START Task material

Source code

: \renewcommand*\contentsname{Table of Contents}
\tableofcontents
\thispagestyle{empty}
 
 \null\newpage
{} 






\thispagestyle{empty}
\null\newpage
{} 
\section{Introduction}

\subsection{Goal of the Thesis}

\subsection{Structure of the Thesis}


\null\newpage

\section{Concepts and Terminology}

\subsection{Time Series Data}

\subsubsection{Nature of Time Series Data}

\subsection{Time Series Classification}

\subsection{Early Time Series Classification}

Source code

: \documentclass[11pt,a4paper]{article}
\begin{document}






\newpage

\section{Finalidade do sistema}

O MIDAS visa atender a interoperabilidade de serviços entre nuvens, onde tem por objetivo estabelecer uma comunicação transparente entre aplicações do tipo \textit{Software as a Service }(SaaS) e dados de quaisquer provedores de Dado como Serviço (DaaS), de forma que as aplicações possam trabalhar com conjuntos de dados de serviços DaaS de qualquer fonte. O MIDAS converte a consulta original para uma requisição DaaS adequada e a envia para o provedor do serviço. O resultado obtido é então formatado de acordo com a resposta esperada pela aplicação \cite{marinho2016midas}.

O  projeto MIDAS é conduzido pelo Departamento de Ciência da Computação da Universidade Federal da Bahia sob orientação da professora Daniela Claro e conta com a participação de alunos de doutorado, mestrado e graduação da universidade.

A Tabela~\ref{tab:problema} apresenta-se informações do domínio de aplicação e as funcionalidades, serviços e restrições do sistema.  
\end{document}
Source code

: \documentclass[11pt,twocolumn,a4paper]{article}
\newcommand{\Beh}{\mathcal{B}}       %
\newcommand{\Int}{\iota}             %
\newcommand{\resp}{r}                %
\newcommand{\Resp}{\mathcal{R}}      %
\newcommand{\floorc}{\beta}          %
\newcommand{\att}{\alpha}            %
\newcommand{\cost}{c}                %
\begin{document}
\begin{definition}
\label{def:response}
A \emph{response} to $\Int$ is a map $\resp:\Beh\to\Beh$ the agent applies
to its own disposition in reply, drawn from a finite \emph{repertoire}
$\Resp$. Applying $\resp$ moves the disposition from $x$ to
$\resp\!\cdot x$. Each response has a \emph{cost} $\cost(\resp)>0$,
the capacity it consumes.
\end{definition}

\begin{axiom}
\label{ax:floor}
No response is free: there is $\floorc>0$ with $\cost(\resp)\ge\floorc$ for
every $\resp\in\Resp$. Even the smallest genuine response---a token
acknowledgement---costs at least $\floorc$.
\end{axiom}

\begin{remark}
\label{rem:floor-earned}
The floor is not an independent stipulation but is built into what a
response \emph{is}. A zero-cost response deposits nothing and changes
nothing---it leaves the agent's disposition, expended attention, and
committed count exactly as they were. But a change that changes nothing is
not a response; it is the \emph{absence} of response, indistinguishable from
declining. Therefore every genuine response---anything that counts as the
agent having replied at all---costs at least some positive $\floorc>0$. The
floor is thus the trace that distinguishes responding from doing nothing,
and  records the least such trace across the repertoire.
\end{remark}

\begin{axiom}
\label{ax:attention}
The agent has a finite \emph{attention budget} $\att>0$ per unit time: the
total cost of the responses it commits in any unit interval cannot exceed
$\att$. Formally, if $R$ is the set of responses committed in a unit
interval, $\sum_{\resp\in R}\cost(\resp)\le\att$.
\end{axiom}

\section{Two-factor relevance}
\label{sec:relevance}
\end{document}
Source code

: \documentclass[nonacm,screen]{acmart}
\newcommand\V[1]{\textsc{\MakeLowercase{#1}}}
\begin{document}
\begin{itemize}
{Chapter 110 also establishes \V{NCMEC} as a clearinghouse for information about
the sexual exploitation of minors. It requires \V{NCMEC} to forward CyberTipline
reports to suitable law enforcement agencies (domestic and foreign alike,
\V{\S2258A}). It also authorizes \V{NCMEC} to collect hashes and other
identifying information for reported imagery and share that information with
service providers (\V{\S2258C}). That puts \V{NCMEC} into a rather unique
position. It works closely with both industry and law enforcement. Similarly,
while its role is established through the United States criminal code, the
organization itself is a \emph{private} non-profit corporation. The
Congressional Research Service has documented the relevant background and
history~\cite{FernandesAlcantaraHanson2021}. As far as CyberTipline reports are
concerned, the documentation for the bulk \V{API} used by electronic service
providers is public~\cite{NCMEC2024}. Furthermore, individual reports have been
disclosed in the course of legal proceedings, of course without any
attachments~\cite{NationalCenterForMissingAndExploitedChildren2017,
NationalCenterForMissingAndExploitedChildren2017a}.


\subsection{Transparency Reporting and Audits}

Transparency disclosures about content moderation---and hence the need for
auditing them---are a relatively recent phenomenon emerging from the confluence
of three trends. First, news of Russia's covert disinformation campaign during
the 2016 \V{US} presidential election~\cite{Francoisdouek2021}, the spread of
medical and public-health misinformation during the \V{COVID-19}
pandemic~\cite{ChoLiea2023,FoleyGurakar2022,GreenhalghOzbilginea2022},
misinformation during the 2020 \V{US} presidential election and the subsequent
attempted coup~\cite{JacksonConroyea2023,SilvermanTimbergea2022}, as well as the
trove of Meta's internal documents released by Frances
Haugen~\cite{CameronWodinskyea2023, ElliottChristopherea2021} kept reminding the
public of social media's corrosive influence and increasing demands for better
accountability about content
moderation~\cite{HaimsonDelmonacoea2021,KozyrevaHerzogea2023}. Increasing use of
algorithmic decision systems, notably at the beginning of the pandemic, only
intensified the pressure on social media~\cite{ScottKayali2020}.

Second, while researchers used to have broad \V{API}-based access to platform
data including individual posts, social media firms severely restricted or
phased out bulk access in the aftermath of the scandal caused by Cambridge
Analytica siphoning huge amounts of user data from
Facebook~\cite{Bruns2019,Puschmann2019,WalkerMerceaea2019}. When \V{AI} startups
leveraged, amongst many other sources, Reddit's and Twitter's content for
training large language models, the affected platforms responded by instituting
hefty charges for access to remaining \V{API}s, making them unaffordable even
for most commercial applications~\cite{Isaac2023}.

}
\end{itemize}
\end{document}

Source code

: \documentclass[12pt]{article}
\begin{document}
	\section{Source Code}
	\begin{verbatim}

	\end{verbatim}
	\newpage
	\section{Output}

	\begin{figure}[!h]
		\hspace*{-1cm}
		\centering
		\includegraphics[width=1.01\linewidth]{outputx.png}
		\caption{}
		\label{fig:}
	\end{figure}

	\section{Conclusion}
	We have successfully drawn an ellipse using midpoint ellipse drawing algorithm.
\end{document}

END Task material

Nothing may be omitted; retype every record exactly.

Source code

: \renewcommand*\contentsname{Table of Contents}
\tableofcontents
\thispagestyle{empty}
 
 \null\newpage
{} 






\thispagestyle{empty}
\null\newpage
{} 
\section{Introduction}

\subsection{Goal of the Thesis}

\subsection{Structure of the Thesis}


\null\newpage

\section{Concepts and Terminology}

\subsection{Time Series Data}

\subsubsection{Nature of Time Series Data}

\subsection{Time Series Classification}

\subsection{Early Time Series Classification}

Source code

: \documentclass[11pt,a4paper]{article}
\begin{document}






\newpage

\section{Finalidade do sistema}

O MIDAS visa atender a interoperabilidade de serviços entre nuvens, onde tem por objetivo estabelecer uma comunicação transparente entre aplicações do tipo \textit{Software as a Service }(SaaS) e dados de quaisquer provedores de Dado como Serviço (DaaS), de forma que as aplicações possam trabalhar com conjuntos de dados de serviços DaaS de qualquer fonte. O MIDAS converte a consulta original para uma requisição DaaS adequada e a envia para o provedor do serviço. O resultado obtido é então formatado de acordo com a resposta esperada pela aplicação \cite{marinho2016midas}.

O  projeto MIDAS é conduzido pelo Departamento de Ciência da Computação da Universidade Federal da Bahia sob orientação da professora Daniela Claro e conta com a participação de alunos de doutorado, mestrado e graduação da universidade.

A Tabela~\ref{tab:problema} apresenta-se informações do domínio de aplicação e as funcionalidades, serviços e restrições do sistema.  
\end{document}
Source code

: \documentclass[11pt,twocolumn,a4paper]{article}
\newcommand{\Beh}{\mathcal{B}}       %
\newcommand{\Int}{\iota}             %
\newcommand{\resp}{r}                %
\newcommand{\Resp}{\mathcal{R}}      %
\newcommand{\floorc}{\beta}          %
\newcommand{\att}{\alpha}            %
\newcommand{\cost}{c}                %
\begin{document}
\begin{definition}
\label{def:response}
A \emph{response} to $\Int$ is a map $\resp:\Beh\to\Beh$ the agent applies
to its own disposition in reply, drawn from a finite \emph{repertoire}
$\Resp$. Applying $\resp$ moves the disposition from $x$ to
$\resp\!\cdot x$. Each response has a \emph{cost} $\cost(\resp)>0$,
the capacity it consumes.
\end{definition}

\begin{axiom}
\label{ax:floor}
No response is free: there is $\floorc>0$ with $\cost(\resp)\ge\floorc$ for
every $\resp\in\Resp$. Even the smallest genuine response---a token
acknowledgement---costs at least $\floorc$.
\end{axiom}

\begin{remark}
\label{rem:floor-earned}
The floor is not an independent stipulation but is built into what a
response \emph{is}. A zero-cost response deposits nothing and changes
nothing---it leaves the agent's disposition, expended attention, and
committed count exactly as they were. But a change that changes nothing is
not a response; it is the \emph{absence} of response, indistinguishable from
declining. Therefore every genuine response---anything that counts as the
agent having replied at all---costs at least some positive $\floorc>0$. The
floor is thus the trace that distinguishes responding from doing nothing,
and  records the least such trace across the repertoire.
\end{remark}

\begin{axiom}
\label{ax:attention}
The agent has a finite \emph{attention budget} $\att>0$ per unit time: the
total cost of the responses it commits in any unit interval cannot exceed
$\att$. Formally, if $R$ is the set of responses committed in a unit
interval, $\sum_{\resp\in R}\cost(\resp)\le\att$.
\end{axiom}

\section{Two-factor relevance}
\label{sec:relevance}
\end{document}
Source code

: \documentclass[nonacm,screen]{acmart}
\newcommand\V[1]{\textsc{\MakeLowercase{#1}}}
\begin{document}
\begin{itemize}
{Chapter 110 also establishes \V{NCMEC} as a clearinghouse for information about
the sexual exploitation of minors. It requires \V{NCMEC} to forward CyberTipline
reports to suitable law enforcement agencies (domestic and foreign alike,
\V{\S2258A}). It also authorizes \V{NCMEC} to collect hashes and other
identifying information for reported imagery and share that information with
service providers (\V{\S2258C}). That puts \V{NCMEC} into a rather unique
position. It works closely with both industry and law enforcement. Similarly,
while its role is established through the United States criminal code, the
organization itself is a \emph{private} non-profit corporation. The
Congressional Research Service has documented the relevant background and
history~\cite{FernandesAlcantaraHanson2021}. As far as CyberTipline reports are
concerned, the documentation for the bulk \V{API} used by electronic service
providers is public~\cite{NCMEC2024}. Furthermore, individual reports have been
disclosed in the course of legal proceedings, of course without any
attachments~\cite{NationalCenterForMissingAndExploitedChildren2017,
NationalCenterForMissingAndExploitedChildren2017a}.


\subsection{Transparency Reporting and Audits}

Transparency disclosures about content moderation---and hence the need for
auditing them---are a relatively recent phenomenon emerging from the confluence
of three trends. First, news of Russia's covert disinformation campaign during
the 2016 \V{US} presidential election~\cite{Francoisdouek2021}, the spread of
medical and public-health misinformation during the \V{COVID-19}
pandemic~\cite{ChoLiea2023,FoleyGurakar2022,GreenhalghOzbilginea2022},
misinformation during the 2020 \V{US} presidential election and the subsequent
attempted coup~\cite{JacksonConroyea2023,SilvermanTimbergea2022}, as well as the
trove of Meta's internal documents released by Frances
Haugen~\cite{CameronWodinskyea2023, ElliottChristopherea2021} kept reminding the
public of social media's corrosive influence and increasing demands for better
accountability about content
moderation~\cite{HaimsonDelmonacoea2021,KozyrevaHerzogea2023}. Increasing use of
algorithmic decision systems, notably at the beginning of the pandemic, only
intensified the pressure on social media~\cite{ScottKayali2020}.

Second, while researchers used to have broad \V{API}-based access to platform
data including individual posts, social media firms severely restricted or
phased out bulk access in the aftermath of the scandal caused by Cambridge
Analytica siphoning huge amounts of user data from
Facebook~\cite{Bruns2019,Puschmann2019,WalkerMerceaea2019}. When \V{AI} startups
leveraged, amongst many other sources, Reddit's and Twitter's content for
training large language models, the affected platforms responded by instituting
hefty charges for access to remaining \V{API}s, making them unaffordable even
for most commercial applications~\cite{Isaac2023}.

}
\end{itemize}
\end{document}

Source code

: \documentclass[12pt]{article}
\begin{document}
	\section{Source Code}
	\begin{verbatim}

	\end{verbatim}
	\newpage
	\section{Output}

	\begin{figure}[!h]
		\hspace*{-1cm}
		\centering
		\includegraphics[width=1.01\linewidth]{outputx.png}
		\caption{}
		\label{fig:}
	\end{figure}

	\section{Conclusion}
	We have successfully drawn an ellipse using midpoint ellipse drawing algorithm.
\end{document}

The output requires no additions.